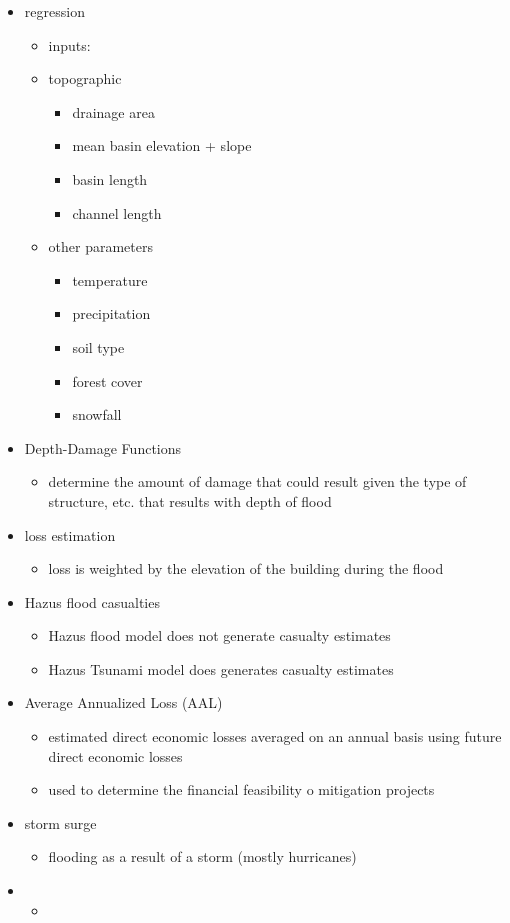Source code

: \documentclass[11pt ,twoside, a4paper]{article}
\begin{document}
\begin{itemize}
	\item regression
	\begin{itemize}
		\item inputs:
		\item topographic
		\begin{itemize}
			\item drainage area
			\item mean basin elevation + slope
			\item basin length
			\item channel length
		\end{itemize}
		\item other parameters
		\begin{itemize}
			\item temperature
			\item precipitation
			\item soil type
			\item forest cover
			\item snowfall
		\end{itemize}
	\end{itemize}
	
	\item Depth-Damage Functions
	\begin{itemize}
		\item determine the amount of damage that could result given the type of structure, etc. that results with depth of flood
	\end{itemize}
	
	\item loss estimation 
	\begin{itemize}
		\item loss is weighted by the elevation of the building during the flood
	\end{itemize}
	
	\item Hazus flood casualties
	\begin{itemize}
		\item Hazus flood model does not generate casualty estimates
		\item Hazus Tsunami model does generates casualty estimates
	\end{itemize}
	
	\item Average Annualized Loss (AAL)
	\begin{itemize}
		\item estimated direct economic losses averaged on an annual basis using future direct economic losses
		\item used to determine the financial feasibility o mitigation projects
	\end{itemize}
	
	\item storm surge
	\begin{itemize}
		\item flooding as a result of a storm (mostly hurricanes)
	\end{itemize}

	\item 
	\begin{itemize}
		\item 
	\end{itemize}


\end{itemize}
\end{document}
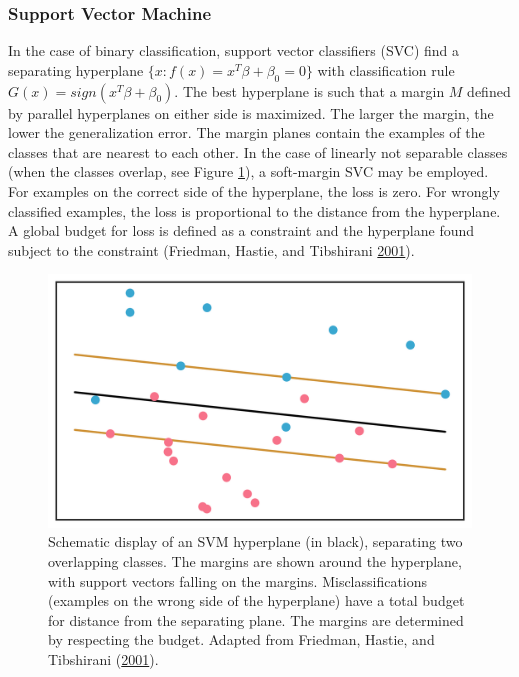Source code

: \documentclass[
  11pt,
  a4paper,
  DIV=12,captions=tableheading,oneside,titlepage]{scrbook}
\begin{document}
\hypertarget{support-vector-machine}{%
\subsubsection{Support Vector Machine}\label{support-vector-machine}}

In the case of binary classification, support vector classifiers (SVC) find a separating hyperplane \(\{x: f(x)=x^T\beta+\beta_0 = 0\}\) with classification rule \(G(x)=sign(x^T\beta+\beta_0)\). The best hyperplane is such that a margin \(M\) defined by parallel hyperplanes on either side is maximized. The larger the margin, the lower the generalization error. The margin planes contain the examples of the classes that are nearest to each other. In the case of linearly not separable classes (when the classes overlap, see Figure \ref{fig:svm-schematic-plot}), a soft-margin SVC may be employed. For examples on the correct side of the hyperplane, the loss is zero. For wrongly classified examples, the loss is proportional to the distance from the hyperplane. A global budget for loss is defined as a constraint and the hyperplane found subject to the constraint (Friedman, Hastie, and Tibshirani \protect\hyperlink{ref-friedman2001elements}{2001}).



\begin{figure}

{\centering \includegraphics[width=0.7\linewidth]{figures/methods/svm-schematic} 

}

\caption{Schematic display of an SVM hyperplane (in black), separating two overlapping classes. The margins are shown around the hyperplane, with support vectors falling on the margins. Misclassifications (examples on the wrong side of the hyperplane) have a total budget for distance from the separating plane. The margins are determined by respecting the budget. Adapted from Friedman, Hastie, and Tibshirani (\protect\hyperlink{ref-friedman2001elements}{2001}).}\label{fig:svm-schematic-plot}
\end{figure}
\end{document}
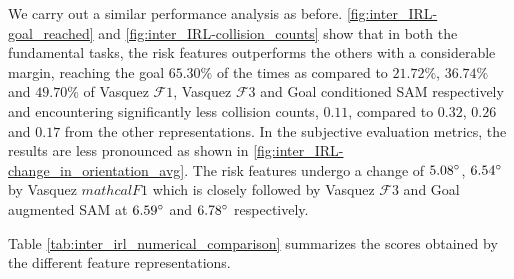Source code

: We carry out a similar performance analysis as before. \autoref{fig:inter_IRL-goal_reached} and \autoref{fig:inter_IRL-collision_counts} show that in both the fundamental tasks, the risk features outperforms the others with a considerable margin, reaching the goal $65.30\%$ of the times as compared to $21.72\%$, $36.74\%$ and $49.70\%$ of Vasquez $\mathcal{F}1$, Vasquez $\mathcal{F}3$ and Goal conditioned SAM respectively and encountering significantly less collision counts, $0.11$, compared to $0.32$, $0.26$ and $0.17$ from the other  representations. In the subjective evaluation metrics, the results are less pronounced as shown in \autoref{fig:inter_IRL-change_in_orientation_avg}. The risk features undergo a change of $5.08\degree$, $6.54\degree$  by Vasquez $mathcal{F}1$ which is closely followed by Vasquez $\mathcal{F}3$ and Goal augmented SAM at $6.59\degree$ and $6.78\degree$ respectively. 
\par
{}%
Table \ref{tab:inter_irl_numerical_comparison} summarizes the scores obtained by the different feature representations.
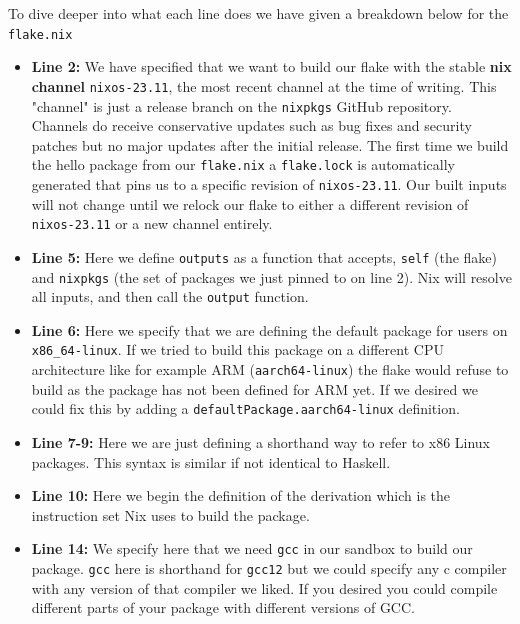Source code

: To dive deeper into what each line does we have given a breakdown below for the \texttt{flake.nix} \\
{ \small
\begin{itemize}
  \item \textbf{Line 2:} We have specified that we want to build our flake with the stable \textbf{nix channel} \texttt{nixos-23.11}, the most recent channel at the time of writing. This "channel" is just a release branch on the \texttt{nixpkgs} GitHub repository. Channels do receive conservative updates such as bug fixes and security patches but no major updates after the initial release. The first time we build the hello package from our \texttt{flake.nix} a \texttt{flake.lock} is automatically generated that pins us to a specific revision of \texttt{nixos-23.11}. Our built inputs will not change until we relock our flake to either a different revision of \texttt{nixos-23.11} or a new channel entirely. 

  \item \textbf{Line 5:} Here we define \texttt{outputs} as a function that accepts, \texttt{self} (the flake) and \texttt{nixpkgs} (the set of packages we just pinned to on line 2). Nix will resolve all inputs, and then call the \texttt{output} function.
  
  \item \textbf{Line 6:} Here we specify that we are defining the default package for users on \texttt{x86\_64-linux}. If we tried to build this package on a different CPU architecture like for example ARM (\texttt{aarch64-linux}) the flake would refuse to build as the package has not been defined for ARM yet. If we desired we could fix this by adding a \texttt{defaultPackage.aarch64-linux} definition.

  \item \textbf{Line 7-9:} Here we are just defining a shorthand way to refer to x86 Linux packages. This syntax is similar if not identical to Haskell.

  \item \textbf{Line 10:} Here we begin the definition of the derivation which is the instruction set Nix uses to build the package.
  
  \item \textbf{Line 14:} We specify here that we need \texttt{gcc} in our sandbox to build our package. \texttt{gcc} here is shorthand for \texttt{gcc12} but we could specify any c compiler with any version of that compiler we liked. If you desired you could compile different parts of your package with different versions of GCC.


\end{itemize}}
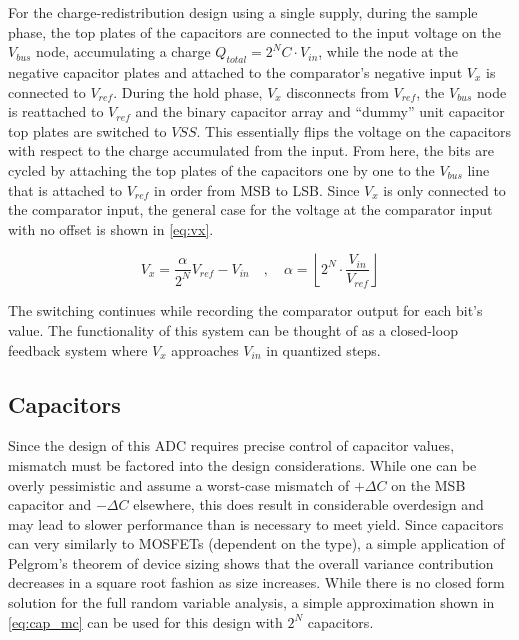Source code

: \documentclass[11pt,letterpaper]{article}
\begin{document}
For the charge-redistribution design using a single supply, during the sample phase, the top plates of the capacitors are connected to the input voltage on the \(V_{bus}\) node, accumulating a charge \(Q_{total} = 2^N C \cdot V_{in}\), while the node at the negative capacitor plates and attached to the comparator's negative input \(V_x\) is connected to \(V_{ref}\). During the hold phase, \(V_x\) disconnects from \(V_{ref}\), the \(V_{bus}\) node is reattached to \(V_{ref}\) and the binary capacitor array and ``dummy'' unit capacitor top plates are switched to \(VSS\). This essentially flips the voltage on the capacitors with respect to the charge accumulated from the input. From here, the bits are cycled by attaching the top plates of the capacitors one by one to the \(V_{bus}\) line that is attached to \(V_{ref}\) in order from MSB to LSB. Since \(V_x\) is only connected to the comparator input, the general case for the voltage at the comparator input with no offset is shown in \cref{eq:vx}.

\begin{equation}
    V_x = \frac{\alpha}{2^N}V_{ref} - V_{in} \quad, \quad \alpha = \left\lfloor 2^N \cdot \frac{V_{in}}{V_{ref}} \right\rfloor \label{eq:vx}
\end{equation}

The switching continues while recording the comparator output for each bit's value. The functionality of this system can be thought of as a closed-loop feedback system where \(V_x\) approaches \(V_{in}\) in quantized steps.

\subsection{Capacitors}

Since the design of this ADC requires precise control of capacitor values, mismatch must be factored into the design considerations. While one can be overly pessimistic and assume a worst-case mismatch of \(+\Delta C\) on the MSB capacitor and \(-\Delta C\) elsewhere, this does result in considerable overdesign and may lead to slower performance than is necessary to meet yield. Since capacitors can very similarly to MOSFETs (dependent on the type), a simple application of Pelgrom's theorem of device sizing shows that the overall variance contribution decreases in a square root fashion as size increases. While there is no closed form solution for the full random variable analysis, a simple approximation shown in \cref{eq:cap_mc} can be used for this design with \(2^N\) capacitors.
\end{document}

[TASK PROMPT]: All of the lines above should be copied exactly, apart from the pictures.

[EXPECTED ANSWER]:
Source code

: \documentclass[11pt ,twoside, a4paper]{article}
\begin{document}
\begin{itemize}
	\item regression
	\begin{itemize}
		\item inputs:
		\item topographic
		\begin{itemize}
			\item drainage area
			\item mean basin elevation + slope
			\item basin length
			\item channel length
		\end{itemize}
		\item other parameters
		\begin{itemize}
			\item temperature
			\item precipitation
			\item soil type
			\item forest cover
			\item snowfall
		\end{itemize}
	\end{itemize}
	
	\item Depth-Damage Functions
	\begin{itemize}
		\item determine the amount of damage that could result given the type of structure, etc. that results with depth of flood
	\end{itemize}
	
	\item loss estimation 
	\begin{itemize}
		\item loss is weighted by the elevation of the building during the flood
	\end{itemize}
	
	\item Hazus flood casualties
	\begin{itemize}
		\item Hazus flood model does not generate casualty estimates
		\item Hazus Tsunami model does generates casualty estimates
	\end{itemize}
	
	\item Average Annualized Loss (AAL)
	\begin{itemize}
		\item estimated direct economic losses averaged on an annual basis using future direct economic losses
		\item used to determine the financial feasibility o mitigation projects
	\end{itemize}
	
	\item storm surge
	\begin{itemize}
		\item flooding as a result of a storm (mostly hurricanes)
	\end{itemize}

	\item 
	\begin{itemize}
		\item 
	\end{itemize}


\end{itemize}
\end{document}
Source code

: \documentclass[
  11pt,
  a4paper,
  DIV=12,captions=tableheading,oneside,titlepage]{scrbook}
\begin{document}
\hypertarget{support-vector-machine}{%
\subsubsection{Support Vector Machine}\label{support-vector-machine}}

In the case of binary classification, support vector classifiers (SVC) find a separating hyperplane \(\{x: f(x)=x^T\beta+\beta_0 = 0\}\) with classification rule \(G(x)=sign(x^T\beta+\beta_0)\). The best hyperplane is such that a margin \(M\) defined by parallel hyperplanes on either side is maximized. The larger the margin, the lower the generalization error. The margin planes contain the examples of the classes that are nearest to each other. In the case of linearly not separable classes (when the classes overlap, see Figure \ref{fig:svm-schematic-plot}), a soft-margin SVC may be employed. For examples on the correct side of the hyperplane, the loss is zero. For wrongly classified examples, the loss is proportional to the distance from the hyperplane. A global budget for loss is defined as a constraint and the hyperplane found subject to the constraint (Friedman, Hastie, and Tibshirani \protect\hyperlink{ref-friedman2001elements}{2001}).



\begin{figure}

{\centering \includegraphics[width=0.7\linewidth]{figures/methods/svm-schematic} 

}

\caption{Schematic display of an SVM hyperplane (in black), separating two overlapping classes. The margins are shown around the hyperplane, with support vectors falling on the margins. Misclassifications (examples on the wrong side of the hyperplane) have a total budget for distance from the separating plane. The margins are determined by respecting the budget. Adapted from Friedman, Hastie, and Tibshirani (\protect\hyperlink{ref-friedman2001elements}{2001}).}\label{fig:svm-schematic-plot}
\end{figure}
\end{document}
Source code

: We carry out a similar performance analysis as before. \autoref{fig:inter_IRL-goal_reached} and \autoref{fig:inter_IRL-collision_counts} show that in both the fundamental tasks, the risk features outperforms the others with a considerable margin, reaching the goal $65.30\%$ of the times as compared to $21.72\%$, $36.74\%$ and $49.70\%$ of Vasquez $\mathcal{F}1$, Vasquez $\mathcal{F}3$ and Goal conditioned SAM respectively and encountering significantly less collision counts, $0.11$, compared to $0.32$, $0.26$ and $0.17$ from the other  representations. In the subjective evaluation metrics, the results are less pronounced as shown in \autoref{fig:inter_IRL-change_in_orientation_avg}. The risk features undergo a change of $5.08\degree$, $6.54\degree$  by Vasquez $mathcal{F}1$ which is closely followed by Vasquez $\mathcal{F}3$ and Goal augmented SAM at $6.59\degree$ and $6.78\degree$ respectively. 
\par
{}%
Table \ref{tab:inter_irl_numerical_comparison} summarizes the scores obtained by the different feature representations.
Source code

: To dive deeper into what each line does we have given a breakdown below for the \texttt{flake.nix} \\
{ \small
\begin{itemize}
  \item \textbf{Line 2:} We have specified that we want to build our flake with the stable \textbf{nix channel} \texttt{nixos-23.11}, the most recent channel at the time of writing. This "channel" is just a release branch on the \texttt{nixpkgs} GitHub repository. Channels do receive conservative updates such as bug fixes and security patches but no major updates after the initial release. The first time we build the hello package from our \texttt{flake.nix} a \texttt{flake.lock} is automatically generated that pins us to a specific revision of \texttt{nixos-23.11}. Our built inputs will not change until we relock our flake to either a different revision of \texttt{nixos-23.11} or a new channel entirely. 

  \item \textbf{Line 5:} Here we define \texttt{outputs} as a function that accepts, \texttt{self} (the flake) and \texttt{nixpkgs} (the set of packages we just pinned to on line 2). Nix will resolve all inputs, and then call the \texttt{output} function.
  
  \item \textbf{Line 6:} Here we specify that we are defining the default package for users on \texttt{x86\_64-linux}. If we tried to build this package on a different CPU architecture like for example ARM (\texttt{aarch64-linux}) the flake would refuse to build as the package has not been defined for ARM yet. If we desired we could fix this by adding a \texttt{defaultPackage.aarch64-linux} definition.

  \item \textbf{Line 7-9:} Here we are just defining a shorthand way to refer to x86 Linux packages. This syntax is similar if not identical to Haskell.

  \item \textbf{Line 10:} Here we begin the definition of the derivation which is the instruction set Nix uses to build the package.
  
  \item \textbf{Line 14:} We specify here that we need \texttt{gcc} in our sandbox to build our package. \texttt{gcc} here is shorthand for \texttt{gcc12} but we could specify any c compiler with any version of that compiler we liked. If you desired you could compile different parts of your package with different versions of GCC.


\end{itemize}}
Source code

: \documentclass[11pt,letterpaper]{article}
\begin{document}
For the charge-redistribution design using a single supply, during the sample phase, the top plates of the capacitors are connected to the input voltage on the \(V_{bus}\) node, accumulating a charge \(Q_{total} = 2^N C \cdot V_{in}\), while the node at the negative capacitor plates and attached to the comparator's negative input \(V_x\) is connected to \(V_{ref}\). During the hold phase, \(V_x\) disconnects from \(V_{ref}\), the \(V_{bus}\) node is reattached to \(V_{ref}\) and the binary capacitor array and ``dummy'' unit capacitor top plates are switched to \(VSS\). This essentially flips the voltage on the capacitors with respect to the charge accumulated from the input. From here, the bits are cycled by attaching the top plates of the capacitors one by one to the \(V_{bus}\) line that is attached to \(V_{ref}\) in order from MSB to LSB. Since \(V_x\) is only connected to the comparator input, the general case for the voltage at the comparator input with no offset is shown in \cref{eq:vx}.

\begin{equation}
    V_x = \frac{\alpha}{2^N}V_{ref} - V_{in} \quad, \quad \alpha = \left\lfloor 2^N \cdot \frac{V_{in}}{V_{ref}} \right\rfloor \label{eq:vx}
\end{equation}

The switching continues while recording the comparator output for each bit's value. The functionality of this system can be thought of as a closed-loop feedback system where \(V_x\) approaches \(V_{in}\) in quantized steps.

\subsection{Capacitors}

Since the design of this ADC requires precise control of capacitor values, mismatch must be factored into the design considerations. While one can be overly pessimistic and assume a worst-case mismatch of \(+\Delta C\) on the MSB capacitor and \(-\Delta C\) elsewhere, this does result in considerable overdesign and may lead to slower performance than is necessary to meet yield. Since capacitors can very similarly to MOSFETs (dependent on the type), a simple application of Pelgrom's theorem of device sizing shows that the overall variance contribution decreases in a square root fashion as size increases. While there is no closed form solution for the full random variable analysis, a simple approximation shown in \cref{eq:cap_mc} can be used for this design with \(2^N\) capacitors.
\end{document}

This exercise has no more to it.